GEV responses#

In this tutorial, we illustrate how to set up a distributional regression model with the generalized extreme value distribution as a response distribution. We configure the model in Python with Liesel-GAM, using liesel_gam.TermBuilder for linear terms and P-splines. See the Liesel-GAM documentation and examples for a broader overview of the available term types.

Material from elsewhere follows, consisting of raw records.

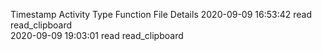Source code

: Timestamp	Activity Type	Function	File	Details
2020-09-09 16:53:42	read	read_clipboard		
2020-09-09 19:03:01	read	read_clipboard		
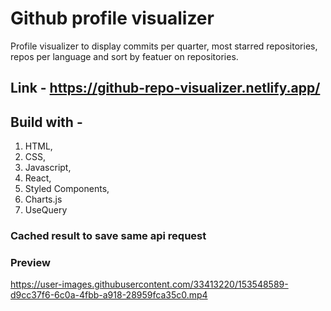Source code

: # Github profile visualizer

Profile visualizer to display commits per quarter, most starred repositories, repos per language and sort by featuer on repositories.

## Link - https://github-repo-visualizer.netlify.app/

## Build with -
1. HTML,
2. CSS,
3. Javascript,
4. React, 
5. Styled Components, 
6. Charts.js
7. UseQuery

### Cached result to save same api request


### Preview

https://user-images.githubusercontent.com/33413220/153548589-d9cc37f6-6c0a-4fbb-a918-28959fca35c0.mp4

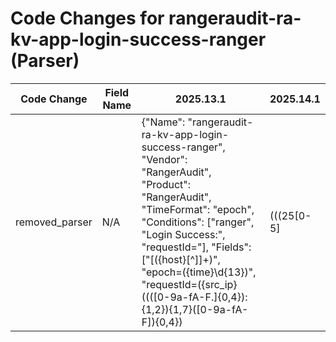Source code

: # Code Changes for rangeraudit-ra-kv-app-login-success-ranger (Parser)

| Code Change | Field Name | 2025.13.1 | 2025.14.1 |
|-------------|------------|-----------|------------|
| removed_parser | N/A | {"Name": "rangeraudit-ra-kv-app-login-success-ranger", "Vendor": "RangerAudit", "Product": "RangerAudit", "TimeFormat": "epoch", "Conditions": ["ranger", "Login Success:", "requestId="], "Fields": ["\[({host}[^\]]+)", "epoch=({time}\d{13})", "requestId=({src_ip}((([0-9a-fA-F.]{0,4}):{1,2}){1,7}([0-9a-fA-F]){0,4})|(((25[0-5]|(2[0-4]|1\d|[0-9]|)\d)\.?\b){4}))(:({src_port}\d+))?", "loginId=({user}[\w\.\-\!\#\^\~]{1,40}\$?)", "({app}ranger)"], "ParserVersion": "v1.0.0"} | N/A |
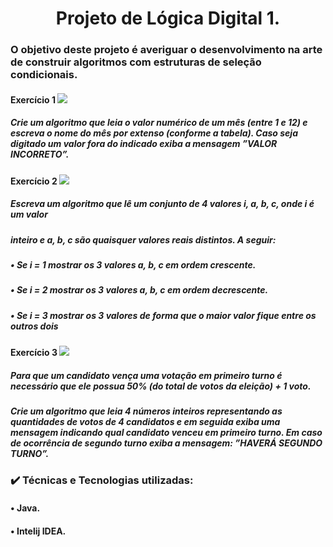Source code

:<h1 align="center"> Projeto de Lógica Digital 1. </h1>

### O objetivo deste projeto é averiguar o desenvolvimento na arte de construir algoritmos com estruturas de seleção condicionais.

#### Exercício 1 <img src="ld_231_p1_ex1">
##### Crie um algoritmo que leia o valor numérico de um mês (entre 1 e 12) e escreva o nome do mês por extenso (conforme a tabela). Caso seja digitado um valor fora do indicado exiba a mensagem ”VALOR INCORRETO”.

#### Exercício 2 <img src="ld_231_p1_ex2">
##### Escreva um algoritmo que lê um conjunto de 4 valores i, a, b, c, onde i é um valor
##### inteiro e a, b, c são quaisquer valores reais distintos. A seguir:
##### • Se i = 1 mostrar os 3 valores a, b, c em ordem crescente.
##### • Se i = 2 mostrar os 3 valores a, b, c em ordem decrescente.
##### • Se i = 3 mostrar os 3 valores de forma que o maior valor fique entre os outros dois

#### Exercício 3 <img src="ld_231_p1_ex3">
##### Para que um candidato vença uma votação em primeiro turno é necessário que ele possua 50% (do total de votos da eleição) + 1 voto.
##### Crie um algoritmo que leia 4 números inteiros representando as quantidades de votos de 4 candidatos e em seguida exiba uma mensagem indicando qual candidato venceu em primeiro turno. Em caso de ocorrência de segundo turno exiba a mensagem: ”HAVERÁ SEGUNDO TURNO”.



### :heavy_check_mark: Técnicas e Tecnologias utilizadas:

#### 		• Java.

#### 		• Intelij IDEA.








​			





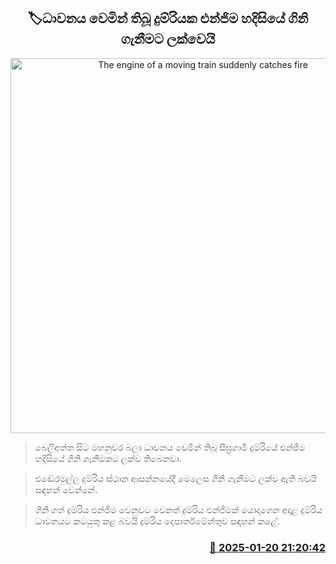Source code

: <p align='center'><b><h2 align='center' title='The engine of a moving train suddenly catches fire'>🏷ධාවනය වෙමින් තිබූ දුම්රියක එන්ජිම හදිසියේ ගිනි ගැනීමට ලක්වෙයි</h2></b></p>
<p align='center'><img src='https://helakuru.sgp1.cdn.digitaloceanspaces.com/esana/images/lib/train-fire-yy.jpg' width='600' alt='The engine of a moving train suddenly catches fire'></p>

> බෙලිඅත්ත සිට මහනුවර බලා ධාවනය වෙමින් තිබූ සීඝ්‍රගාමී දුම්රියේ එන්ජිම හදිසියේ ගිනි ගැනීමකට ලක්ව තිබෙනවා.

> එඬේරමුල්ල දුම්රිය ස්ථාන ආසන්නයේදී මෙලෙස ගිනි ගැනීමට ලක්ව ඇති බවයි සඳහන් වෙන්නේ.

> ගිනි ගත් දුම්රිය එන්ජිම වෙනුවට වෙනත් දුම්රිය එන්ජිමක් යොදාගෙන අදාළ දුම්රිය ධාවනයට කටයුතු කළ බවයි දුම්රිය දෙපාර්තමේන්තුව සඳහන් කළේ. 



<h3 align='right'><a href='https://www.helakuru.lk/esana/p/106735/'>📅 2025-01-20 21:20:42</a></h3>

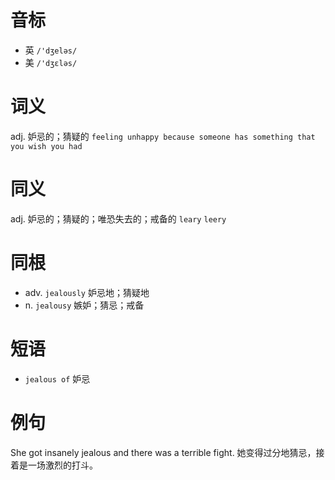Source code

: # 音标

- 英 `/'dʒeləs/`
- 美 `/'dʒɛləs/`

# 词义

adj. 妒忌的；猜疑的
`feeling unhappy because someone has something that you wish you had`

# 同义

adj. 妒忌的；猜疑的；唯恐失去的；戒备的
`leary` `leery`

# 同根

- adv. `jealously` 妒忌地；猜疑地
- n. `jealousy` 嫉妒；猜忌；戒备

# 短语

- `jealous of` 妒忌

# 例句

She got insanely jealous and there was a terrible fight.
她变得过分地猜忌，接着是一场激烈的打斗。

We simulate data from a GEV model with three distributional parameters:

The location parameter ($\mu$) is a function of an intercept and a non-linear covariate effect.
The scale parameter ($\sigma$) is a function of an intercept and a linear effect and uses a log-link.
The shape or concentration parameter ($\xi$) is a function of an intercept and a linear effect.

import jax
import jax.numpy as jnp
import matplotlib.pyplot as plt
import numpy as np
import seaborn as sns
import tensorflow_probability.substrates.jax.distributions as tfd

import liesel.goose as gs
import liesel.model as lsl
import liesel_gam as gam

sns.set_theme(style="whitegrid")

Warning message:
package ‘arrow’ was built under R version 4.5.2

key = jax.random.PRNGKey(13)
n = 500

key, key_x0, key_x1, key_x2, key_y = jax.random.split(key, 5)

x0 = jax.random.uniform(key_x0, (n,))
x1 = jax.random.uniform(key_x1, (n,))
x2 = jax.random.uniform(key_x2, (n,))

true_loc = jnp.sin(2 * jnp.pi * x0)
true_scale = jnp.exp(-1.0 + x1)
true_concentration = 0.1 + x2

y = tfd.GeneralizedExtremeValue(
    loc=true_loc,
    scale=true_scale,
    concentration=true_concentration,
).sample(seed=key_y)

data = pd.DataFrame({
    "y": np.asarray(y),
    "intercept": np.ones_like(y),
    "x0": np.asarray(x0),
    "x1": np.asarray(x1),
    "x2": np.asarray(x2),
    "true_loc": np.asarray(true_loc),
    "true_scale": np.asarray(true_scale),
    "true_concentration": np.asarray(true_concentration),
})

Here is the simulated response:

fig, ax = plt.subplots(figsize=(8, 4))
sns.lineplot(x=data.index, y=data["y"], ax=ax, color="0.25", linewidth=1)
ax.set(xlabel="observation", ylabel="y", title="Simulated GEV response")
plt.show()

../../_images/plot-data-output-11.png

We now construct the distributional regression model. The TermBuilder reads the covariates from a pandas data frame and creates Liesel variables for the corresponding model terms. The additive predictors are passed directly to tfd.GeneralizedExtremeValue.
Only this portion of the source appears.